Common Tiler features

Those features are shared by all the Tilers inheriting from Tiler class.

graph TD;
    Tiler-->CityTiler-->CityTemporalTiler;
    Tiler-->ObjTiler;
    Tiler-->IfcTiler;
    Tiler-->GeojsonTiler;
    Tiler-->TilesetTiler;
    click CityTiler "https://github.com/VCityTeam/py3dtilers/blob/master/py3dtilers/CityTiler/";
    click CityTemporalTiler "https://github.com/VCityTeam/py3dtilers/blob/master/py3dtilers/CityTiler/";
    click ObjTiler "https://github.com/VCityTeam/py3dtilers/blob/master/py3dtilers/ObjTiler/";
    click IfcTiler "https://github.com/VCityTeam/py3dtilers/blob/master/py3dtilers/IfcTiler/";
    click GeojsonTiler "https://github.com/VCityTeam/py3dtilers/blob/master/py3dtilers/GeojsonTiler/";
    click TilesetTiler "https://github.com/VCityTeam/py3dtilers/blob/master/py3dtilers/TilesetReader/";
Loading

Some features may not have been implemented for some Tilers.

Input

Tiler
CityTiler ✔️
ObjTiler ✔️
GeojsonTiler ✔️
IfcTiler ✔️
TilesetTiler ✔️

The flag -i allows to choose the input paths of the Tiler.

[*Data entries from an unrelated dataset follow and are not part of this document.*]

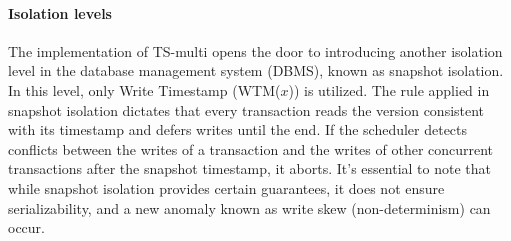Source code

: \paragraph*{Isolation levels}
The implementation of TS-multi opens the door to introducing another isolation level in the database management system (DBMS), known as snapshot isolation.
In this level, only Write Timestamp (WTM($x$)) is utilized.
The rule applied in snapshot isolation dictates that every transaction reads the version consistent with its timestamp and defers writes until the end. 
If the scheduler detects conflicts between the writes of a transaction and the writes of other concurrent transactions after the snapshot timestamp, it aborts.
It's essential to note that while snapshot isolation provides certain guarantees, it does not ensure serializability, and a new anomaly known as write skew (non-determinism) can occur.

The flag should be followed by paths to files or directories holding a set of files.

<tiler> -i <path>

Note that --paths, --path, --file_path and --db_config_file were kept as alternatives of -i to ensure retro-compability.

Output

Tiler
CityTiler ✔️
ObjTiler ✔️
GeojsonTiler ✔️
IfcTiler ✔️
TilesetTiler ✔️

The flags --output_dir, --out or -o allow to choose the output directory of the Tiler.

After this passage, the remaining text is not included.